5-hydroxytryptamine (5-HT), known as serotonin, is a neurotransmitter present in the central and peripheral nervous system. Although it was first found in the early 20th century as a smooth-muscle-stimulating substance in extracts prepared from gastrointestinal tract (GI) tissue [1], and later on as a vasoconstrictive substance in blood serum [2], it has been studied less than dopamine, another key neurotransmitter. Being found throughout the human body, 5-HT is implicated as having many physiological functions, which include its action as an immunomodulator for appetite, body temperature, sleep, anxiety, and circadian rhythm, just to mention its most important roles [1,2,3,4].

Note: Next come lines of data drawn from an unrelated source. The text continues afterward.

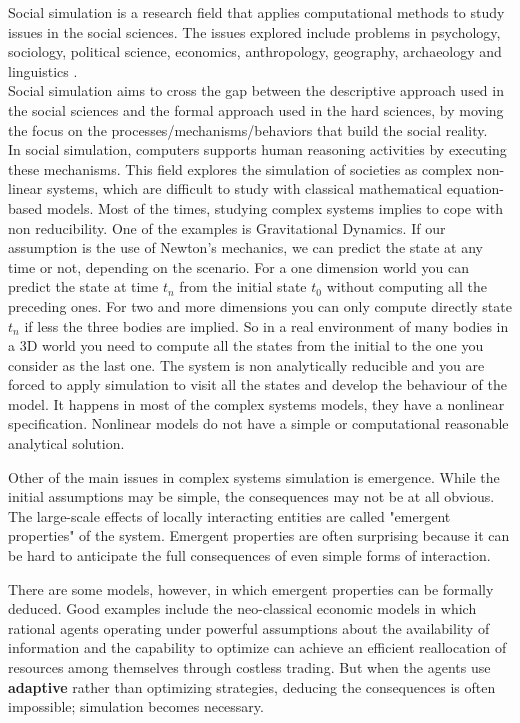 \documentclass[11pt,oneside,a4paper,openright]{report}
\begin{document}
Social simulation is a research field that applies computational methods to study issues in the social sciences. The issues explored include problems in psychology, sociology, political science, economics, anthropology, geography, archaeology and linguistics \cite{TakahashiSallachRouchier2007}.\\
Social simulation aims to cross the gap between the descriptive approach used in the social sciences and the formal approach used in the hard sciences, by moving the focus on the processes/mechanisms/behaviors that build the social reality.\\
In social simulation, computers supports human reasoning activities by executing these mechanisms. This field explores the simulation of societies as complex non-linear systems, which are difficult to study with classical mathematical equation-based models.
Most of the times, studying complex systems implies to cope with non reducibility. One of the examples is Gravitational Dynamics. If our assumption is the use of Newton's mechanics, we can predict the state at any time or not, depending on the scenario. For a one dimension world you can predict the state at time $t_n$ from the initial state $t_0$ without computing all the preceding ones. For two and more dimensions you can only compute directly state $t_n$ if less the three bodies are implied. So in a real environment of many bodies in a 3D world you need to compute all the states from the initial to the one you consider as the last one. The system is non analytically reducible and you are forced to apply simulation to visit all the states and develop the behaviour of the model. It happens in most of the complex systems models, they have a nonlinear specification. Nonlinear models do not have a simple or computational reasonable analytical solution. 

Other of the main issues in complex systems simulation is emergence. While the initial assumptions may be simple, the consequences may not be at all obvious. The large-scale effects of locally interacting entities are called "emergent properties" of the system. Emergent properties are often surprising because it can be hard to anticipate the full consequences of even simple forms of interaction. 

There are some models, however, in which emergent properties can be formally deduced. Good examples include the neo-classical economic models in which rational agents operating under powerful assumptions about the availability of information and the capability to optimize can achieve an efficient reallocation of resources among themselves through costless trading. But when the agents use \textbf{adaptive} rather than optimizing strategies, deducing the consequences is often impossible; simulation becomes necessary.
\end{document}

The intense research in biological psychiatry in the past few decades has demonstrated 5-HT’s influence on depression and suicide [5], as well as on the pathogenesis of Alzheimer’s disease. For example, studies on patients affected by Alzheimer’s show lower serotonin levels than those in control groups. Also, large numbers of neurofibrillary tangles were observed in the brains of the affected patients during autopsies and neurosurgery [6]. These accumulations, in the serotonergic cells in the raphe nuclei, were believed to be responsible for the induced neuronal death. The incidence of Alzheimer’s disease, with its most common form of senile dementia, has recently shown a dramatic rate of increase [7]. It has been estimated that, worldwide, 63 million people will be affected by 2030, and 114 million by 2050 [7]. Taking into account the selective neurodegeneration pattern that occurs in Alzheimer’s disease, it has been speculated that it is initiated by chronic attacks on axon terminals of long serotonergetic and noradrenergic neurons which connect the brain stem to blood capillaries [8].
Other studies of serotonin’s role in the pathophysiology of acute coronary artery disease syndromes demonstrate its increased concentration in patients with complex coronary artery lesions [9,10]. Besides clinical studies, animal model experiments of coronary artery stenosis and endothelial injury that attempted to reproduce clinical situations of unstable angina validated 5-HT’s role in initiating or maintaining cyclic reductions in coronary blood flow. Recurrent platelet aggregation and vasoconstriction [11,12], as well as alteration of coronary tone and development of myocardial ischemia [13], were reported.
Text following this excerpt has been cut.